On voit que, pour ce scénario, la limite de 2030 GteqCO2 qui permet de respecter le seuil de 2 degrés est repoussée un peu avant 2075. C’est dire que toute émission de CH4 ou N2O au delà de 2075 contribue au dépassement du seuil de deux degrés. La limite de 1350 GteqCO2 pour respecter le seuil de 1,5 degrés reste atteinte très rapidement, vers 2030.

Dans ce scénario 3, essentiellement grâce à la limitation du cumul des émissions de CH4, la limite de 2030 GteqCO2 nécessaire au respect d’ un seuil de 2 degrés de réchauffement depuis la fin du 19ème siècle n’est jamais atteinte sur la période 2015-2100.
Par contre le seuil de 1,5 degré reste toujours atteint avant 2035. Seule une chute encore plus rapide des émissions de CO2 permettrait de repousser ce seuil à un horizon plus lointain.
La figure 2, tirée du tableau 3, met en évidence la façon selon laquelle se constituent les cumuls des différents gaz à effet de serre.

Dans ce scénario les contributions de CO2 et de CH4 font jeu égal jusqu’à 2040. En 2080 la contribution du CO2 devient prépondérante avec 0,81 degré contre 0,60 pour le méthane et 0,07 pour le N20.

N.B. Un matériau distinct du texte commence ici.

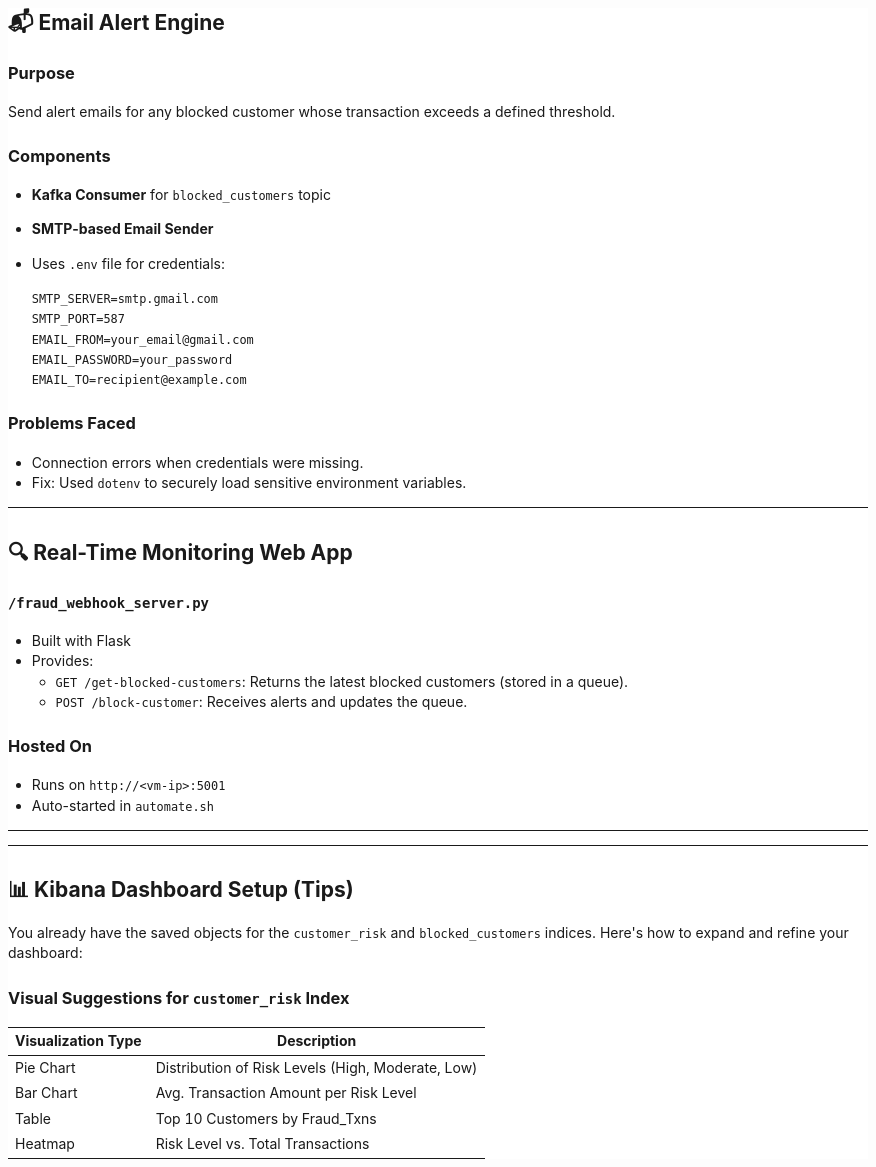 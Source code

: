 ## 📬 Email Alert Engine

### Purpose

Send alert emails for any blocked customer whose transaction exceeds a defined threshold.

### Components

-   **Kafka Consumer** for `blocked_customers` topic
-   **SMTP-based Email Sender**
-   Uses `.env` file for credentials:

    ```
    SMTP_SERVER=smtp.gmail.com
    SMTP_PORT=587
    EMAIL_FROM=your_email@gmail.com
    EMAIL_PASSWORD=your_password
    EMAIL_TO=recipient@example.com
    ```

### Problems Faced

-   Connection errors when credentials were missing.
-   Fix: Used `dotenv` to securely load sensitive environment variables.
* * *

## 🔍 Real-Time Monitoring Web App

### `/fraud_webhook_server.py`

-   Built with Flask
-   Provides:
    -   `GET /get-blocked-customers`: Returns the latest blocked customers (stored in a queue).
    -   `POST /block-customer`: Receives alerts and updates the queue.

### Hosted On

-   Runs on `http://<vm-ip>:5001`
-   Auto-started in `automate.sh`
* * *


* * *

## 📊 Kibana Dashboard Setup (Tips)

You already have the saved objects for the `customer_risk` and `blocked_customers` indices. Here's how to expand and refine your dashboard:

### Visual Suggestions for `customer_risk` Index

| Visualization Type | Description |
| --- | --- |
| Pie Chart | Distribution of Risk Levels (High, Moderate, Low) |
| Bar Chart | Avg. Transaction Amount per Risk Level |
| Table | Top 10 Customers by Fraud\_Txns |
| Heatmap | Risk Level vs. Total Transactions |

La figure 3 tirée des tableaux 3 et 4 montre l’importance stratégique de la trajectoire prospective du CH4 sur le respect du « budget carbone ».
Dans le scénario 2 où le CH4 reste constant sur toute la période, sa contribution croît constamment, dépasse rapidement celle du CO2 et atteint 0,8 degré en 2100 contre 0,3 degré seulement pour le CO2.
Dans le scénario 3 où le CH4 se stabilise à la valeur moitié de 2015 en 2050, la contribution du méthane, encore prépondérante, montre un effet de saturation en fin de période en dessous de 0,5 degré, ce qui permet de rester au delà de 2100 au dessous du seuil fixé pour respecter les deux degrés.

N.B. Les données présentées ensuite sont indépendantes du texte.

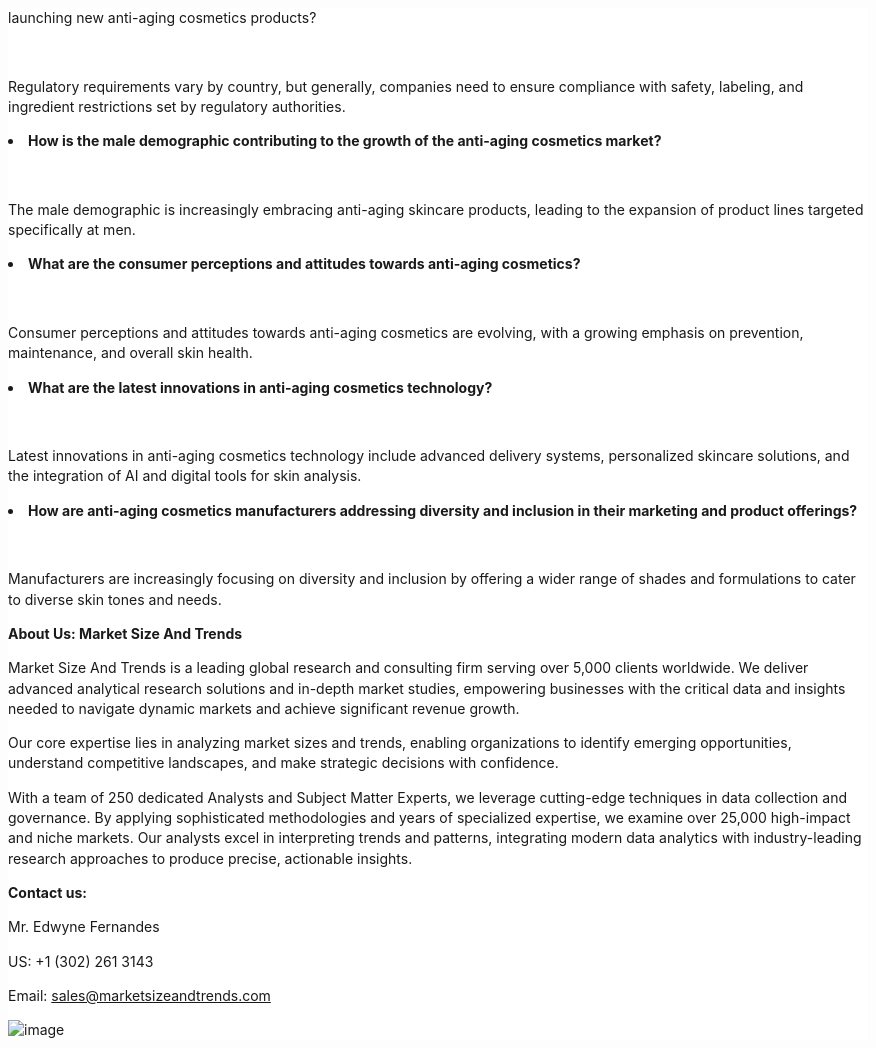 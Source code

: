 launching new anti-aging cosmetics products?</strong>    <p>&nbsp;</p><p>Regulatory requirements vary by country, but generally, companies need to ensure compliance with safety, labeling, and ingredient restrictions set by regulatory authorities.</p>  </li>  <li>    <strong>How is the male demographic contributing to the growth of the anti-aging cosmetics market?</strong>    <p>&nbsp;</p><p>The male demographic is increasingly embracing anti-aging skincare products, leading to the expansion of product lines targeted specifically at men.</p>  </li>  <li>    <strong>What are the consumer perceptions and attitudes towards anti-aging cosmetics?</strong>    <p>&nbsp;</p><p>Consumer perceptions and attitudes towards anti-aging cosmetics are evolving, with a growing emphasis on prevention, maintenance, and overall skin health.</p>  </li>  <li>    <strong>What are the latest innovations in anti-aging cosmetics technology?</strong>    <p>&nbsp;</p><p>Latest innovations in anti-aging cosmetics technology include advanced delivery systems, personalized skincare solutions, and the integration of AI and digital tools for skin analysis.</p>  </li>  <li>    <strong>How are anti-aging cosmetics manufacturers addressing diversity and inclusion in their marketing and product offerings?</strong>    <p>&nbsp;</p><p>Manufacturers are increasingly focusing on diversity and inclusion by offering a wider range of shades and formulations to cater to diverse skin tones and needs.</p>  </li></ol></body></html></p><p><strong>About Us:&nbsp;Market Size And Trends</strong></p><p>Market Size And Trends&nbsp;is a leading global research and consulting firm serving over 5,000 clients worldwide. We deliver advanced analytical research solutions and in-depth market studies, empowering businesses with the critical data and insights needed to navigate dynamic markets and achieve significant revenue growth.</p><p>Our core expertise lies in analyzing market sizes and trends, enabling organizations to identify emerging opportunities, understand competitive landscapes, and make strategic decisions with confidence.</p><p>With a team of 250 dedicated Analysts and Subject Matter Experts, we leverage cutting-edge techniques in data collection and governance. By applying sophisticated methodologies and years of specialized expertise, we examine over 25,000 high-impact and niche markets. Our analysts excel in interpreting trends and patterns, integrating modern data analytics with industry-leading research approaches to produce precise, actionable insights.</p><p><strong>Contact us:</strong></p><p>Mr. Edwyne Fernandes</p><p>US: +1 (302) 261 3143</p><p>Email: <a href="mailto:sales@marketsizeandtrends.com">sales@marketsizeandtrends.com</a>&nbsp;</p>
![image](https://github.com/user-attachments/assets/499443d0-12c1-4ead-9716-f97389d5d81e)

Globalement, il ressort des études de cas que le concept de « budget carbone » abondamment utilisé aujourd’hui doit être utilisé avec précaution. En particulier et contrairement à sa dénomination, ce n’est pas un budget carbone mais un « budget équivalent CO2 » qu’il est pertinent d’utiliser, en prenant la précaution de mesurer les gaz à effet de serre autres que le CO2 en utilisant la notion de PRG à un horizon temporel déterminé, 2100 par exemple, et non pas à 100 ans comme le font la plupart des économistes.
La figure 4 illustre ce dernier point. On y fait la comparaison des écarts de température calculés pour le scénario 2 selon notre méthode (PRG variable en fonction de l’horizon temporel) et avec un PRG à 100 ans (21) qui reste à tort la règle pour la plupart des décideurs.

La figure 4 montre que le calcul avec un PRG à 100 ans sous estime fortement le réchauffement. L’écart atteint 0,52 degrés en 2080.

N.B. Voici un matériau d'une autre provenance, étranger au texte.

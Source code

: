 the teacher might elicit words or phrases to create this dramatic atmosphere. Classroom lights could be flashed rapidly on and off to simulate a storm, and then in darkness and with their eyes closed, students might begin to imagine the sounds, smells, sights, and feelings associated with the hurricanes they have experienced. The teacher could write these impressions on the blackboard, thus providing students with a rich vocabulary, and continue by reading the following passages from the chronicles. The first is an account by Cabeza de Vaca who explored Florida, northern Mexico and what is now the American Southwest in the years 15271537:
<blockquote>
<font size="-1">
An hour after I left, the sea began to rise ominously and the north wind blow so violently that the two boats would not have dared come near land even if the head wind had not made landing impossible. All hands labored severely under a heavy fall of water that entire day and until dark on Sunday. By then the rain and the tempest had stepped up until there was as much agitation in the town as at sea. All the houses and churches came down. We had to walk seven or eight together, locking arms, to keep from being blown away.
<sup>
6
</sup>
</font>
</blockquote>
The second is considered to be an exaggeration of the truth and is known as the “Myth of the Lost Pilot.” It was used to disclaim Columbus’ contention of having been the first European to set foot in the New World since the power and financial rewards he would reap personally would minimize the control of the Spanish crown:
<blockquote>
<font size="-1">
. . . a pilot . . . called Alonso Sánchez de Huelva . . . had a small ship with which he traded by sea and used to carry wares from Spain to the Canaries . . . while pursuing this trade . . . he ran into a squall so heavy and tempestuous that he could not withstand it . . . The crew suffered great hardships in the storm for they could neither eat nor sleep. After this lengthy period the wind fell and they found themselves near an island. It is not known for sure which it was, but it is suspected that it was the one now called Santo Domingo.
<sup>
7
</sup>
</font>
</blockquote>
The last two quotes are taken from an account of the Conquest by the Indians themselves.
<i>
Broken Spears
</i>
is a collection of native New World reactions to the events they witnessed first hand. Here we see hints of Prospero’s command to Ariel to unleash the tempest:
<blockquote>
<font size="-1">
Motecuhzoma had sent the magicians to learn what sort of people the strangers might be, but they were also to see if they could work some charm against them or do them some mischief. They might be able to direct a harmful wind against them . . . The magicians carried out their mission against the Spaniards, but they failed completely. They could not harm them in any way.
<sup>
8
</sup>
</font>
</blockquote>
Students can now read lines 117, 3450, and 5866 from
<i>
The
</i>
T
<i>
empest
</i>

Ces mêmes études de cas montrent que le respect du « budget eqCO2 » indispensable pour maintenir l’augmentation de la température de la surface terrestre dans la limite de 2 degrés par rapport à la période préindustrielle entraîne non seulement la nécessité d’une réduction drastique des émissions de CO2 pour parvenir autour de 2050 à la « neutralité CO2 », mais aussi du méthane dont l’importance dans le bilan eqCO2 devient primordial au fur et à mesure qu’on se rapproche de cette neutralité CO2.

Benjamin Dessus & Bernard Laponche, 14 décembre 2017

Notes

(1) Résumé à l’intention des décideurs, Changements climatiques 2013 : Les éléments scientifiques. Contribution du Groupe de travail I au cinquième Rapport d’évaluation du Groupe d’experts intergouvernemental sur l’évolution du climat.

(2) Gaël Giraud : « La réduction du train de vie des plus riches est la véritable priorité », Alternatives économiques, 16 novembre 2017.

(3) Richard J. Millar, Jan S. Fuglestvedt, Pierre Friedlingstein, Joeri Rogelj, Michael J. Grubb, H. Damon Matthews, Ragnhild B. Skeie, Piers M. Forster, David J. Frame & Myles R. Allen : Emission budgets and pathways consistent with limiting warming to 1.5 °C, Nature Geoscience 10, 741–747 (2017)

(4) En effet les émissions annuelles mondiales de CO2 sont de l’ordre de 36 Gtonnes. 1000 Gtonnes de CO2 et non de carbone représentent donc une trentaine d’années d’émission de CO2.

(5) Le méthane, un gaz qui pèse lourd sur le climat, Benjamin Dessus, Bernard Laponche, Hervé Le Treut, La Recherche, n°529, novembre 2017, pp. 68-72.